Chip designer Arm may be developing a chip to “showcase the capabilities of its designs”.
According to the Financial Times (opens in new tab), which broke the news, the leak comes ahead of an expected IPO later this year and could be part of a strategy intended to pressurize licensing partners to modify current agreements in order to improve Arm’s margins (and profits).
Multiple sources told the FT that the chip is more advanced than ever before and will likely be produced by the likes of TSMC. A Qualcomm veteran, Kevork Kechichian, who oversaw the development of the company’s hero product family, the Snapdragon, will apparently lead a new team at Arm, called Solutions Engineering, with a view of developing more prototypes for a variety of devices.
There’s no details about that product which is likely to be based either on an unreleased architecture (ARMv10?) or a refresh of the existing one (ARMv9.5-A?). All odds are off when it comes to quantity and types of cores (likely to be in big.LITTLE setup), the clock speeds, the amount of cache etc.
Different use cases will require multiple SKUs to be used in anything that requires compute power: desktop PC, laptops, servers, routers, NAS, smartphones, tablets etc. Intel, Qualcomm, Mediatek and AMD have hundreds of them to fit dozens of workloads and Arm would need to match them in order to become a meaningful, trustworthy player.

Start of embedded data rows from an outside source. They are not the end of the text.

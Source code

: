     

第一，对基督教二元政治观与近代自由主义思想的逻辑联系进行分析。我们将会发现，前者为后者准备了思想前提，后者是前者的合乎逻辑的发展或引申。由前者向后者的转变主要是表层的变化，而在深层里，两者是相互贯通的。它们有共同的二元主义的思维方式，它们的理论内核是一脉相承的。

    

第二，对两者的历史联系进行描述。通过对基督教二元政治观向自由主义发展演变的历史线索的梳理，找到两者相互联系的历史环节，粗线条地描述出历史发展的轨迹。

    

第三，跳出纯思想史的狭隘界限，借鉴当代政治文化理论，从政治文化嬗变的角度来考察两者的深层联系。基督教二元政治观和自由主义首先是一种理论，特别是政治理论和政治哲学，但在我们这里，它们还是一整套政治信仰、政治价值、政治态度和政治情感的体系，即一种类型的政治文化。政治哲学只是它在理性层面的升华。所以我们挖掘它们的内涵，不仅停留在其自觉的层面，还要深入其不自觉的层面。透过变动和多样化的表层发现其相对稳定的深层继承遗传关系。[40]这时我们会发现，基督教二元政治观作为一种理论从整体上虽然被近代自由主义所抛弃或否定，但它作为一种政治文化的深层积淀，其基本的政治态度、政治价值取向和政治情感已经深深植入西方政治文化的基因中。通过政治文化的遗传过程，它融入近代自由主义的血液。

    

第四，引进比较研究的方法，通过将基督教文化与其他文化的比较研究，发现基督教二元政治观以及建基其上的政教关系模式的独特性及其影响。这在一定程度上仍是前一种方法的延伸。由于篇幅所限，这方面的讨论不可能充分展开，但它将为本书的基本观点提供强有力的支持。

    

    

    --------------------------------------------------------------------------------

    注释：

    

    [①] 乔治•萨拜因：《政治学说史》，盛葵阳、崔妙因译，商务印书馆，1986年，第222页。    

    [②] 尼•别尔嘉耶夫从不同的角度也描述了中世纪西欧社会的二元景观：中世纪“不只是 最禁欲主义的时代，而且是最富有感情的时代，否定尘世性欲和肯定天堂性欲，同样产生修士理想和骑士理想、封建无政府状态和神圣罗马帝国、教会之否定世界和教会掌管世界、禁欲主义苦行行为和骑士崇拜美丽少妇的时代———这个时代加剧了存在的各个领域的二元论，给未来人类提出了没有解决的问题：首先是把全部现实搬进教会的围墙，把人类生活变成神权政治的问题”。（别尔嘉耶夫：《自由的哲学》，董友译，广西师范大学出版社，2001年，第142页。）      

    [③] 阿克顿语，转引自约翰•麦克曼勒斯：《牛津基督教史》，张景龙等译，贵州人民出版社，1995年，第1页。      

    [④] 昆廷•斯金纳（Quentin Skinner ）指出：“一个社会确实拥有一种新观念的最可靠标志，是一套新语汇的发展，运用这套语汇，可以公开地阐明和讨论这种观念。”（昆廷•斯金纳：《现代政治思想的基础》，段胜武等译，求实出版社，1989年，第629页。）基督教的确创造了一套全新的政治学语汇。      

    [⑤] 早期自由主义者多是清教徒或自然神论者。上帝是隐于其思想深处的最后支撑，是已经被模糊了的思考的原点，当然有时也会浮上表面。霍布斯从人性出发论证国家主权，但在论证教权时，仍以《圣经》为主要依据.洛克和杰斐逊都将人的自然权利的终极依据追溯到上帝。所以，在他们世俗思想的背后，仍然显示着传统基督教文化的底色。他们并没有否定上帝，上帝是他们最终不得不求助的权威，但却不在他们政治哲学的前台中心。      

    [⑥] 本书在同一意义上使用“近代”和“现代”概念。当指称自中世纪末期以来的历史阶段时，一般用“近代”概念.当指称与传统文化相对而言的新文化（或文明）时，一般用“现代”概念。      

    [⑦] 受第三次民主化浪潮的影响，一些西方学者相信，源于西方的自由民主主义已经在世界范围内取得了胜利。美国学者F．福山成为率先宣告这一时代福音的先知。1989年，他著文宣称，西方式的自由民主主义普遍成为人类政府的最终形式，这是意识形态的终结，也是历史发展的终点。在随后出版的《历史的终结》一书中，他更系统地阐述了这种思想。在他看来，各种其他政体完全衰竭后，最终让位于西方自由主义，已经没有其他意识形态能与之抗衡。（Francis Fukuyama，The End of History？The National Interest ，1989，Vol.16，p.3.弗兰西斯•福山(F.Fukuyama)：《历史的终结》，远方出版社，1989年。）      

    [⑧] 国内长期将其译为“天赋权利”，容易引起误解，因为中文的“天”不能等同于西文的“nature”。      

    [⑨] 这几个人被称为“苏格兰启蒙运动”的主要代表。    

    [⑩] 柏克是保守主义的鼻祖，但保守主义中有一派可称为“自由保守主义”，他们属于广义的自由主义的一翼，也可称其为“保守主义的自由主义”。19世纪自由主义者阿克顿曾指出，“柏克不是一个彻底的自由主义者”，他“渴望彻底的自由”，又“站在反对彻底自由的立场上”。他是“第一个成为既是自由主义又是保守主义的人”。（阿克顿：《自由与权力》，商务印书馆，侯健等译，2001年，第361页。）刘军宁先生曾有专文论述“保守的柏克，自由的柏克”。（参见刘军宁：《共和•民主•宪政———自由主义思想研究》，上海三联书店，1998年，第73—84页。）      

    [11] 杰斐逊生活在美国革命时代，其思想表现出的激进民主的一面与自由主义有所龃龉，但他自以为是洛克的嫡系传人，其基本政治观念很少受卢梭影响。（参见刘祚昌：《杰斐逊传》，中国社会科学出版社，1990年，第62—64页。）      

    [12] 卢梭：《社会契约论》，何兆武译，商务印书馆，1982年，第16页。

Diversification is not without risks
After the failed attempt by Nvidia to acquire Arm in 2022, Softbank, its current owner of the chip giant, is looking for more revenue streams beyond licensing. Arm processors are found in almost every single modern smartphone but its success means that growth has been limited.
Moving down the food chain i.e. selling chips would be the next obvious step but will put it in direct competition with its main partners, a very difficult balancing act given that Arm’s top 10 customers account for most of its revenues.
And while Arm has proven expertise in designing silicon, selling finished semiconductor products is an altogether more difficult task that will require some hefty supply chain management magic, ample marketing budget and perhaps more importantly, time to execute its plans.
Embarking on this journey will be fraught with danger. Already there are signs that some major players are quietly considering RISC-V, a rival architecture that is as close as it gets to open source in hardware. Unlike Arm, RISC-V doesn’t require expensive licensing fees but it also lacks the level of support and expertise that the Arm ecosystem offers.
Back in 2022, Arm’s Chris Bergey told TechRadar Pro “We’re going to keep focusing on what we can control: providing a lot of performance and a rich software ecosystem. Beyond delivering the cores, it’s important to note that part of our success is about the maturity of our software ecosystem too.”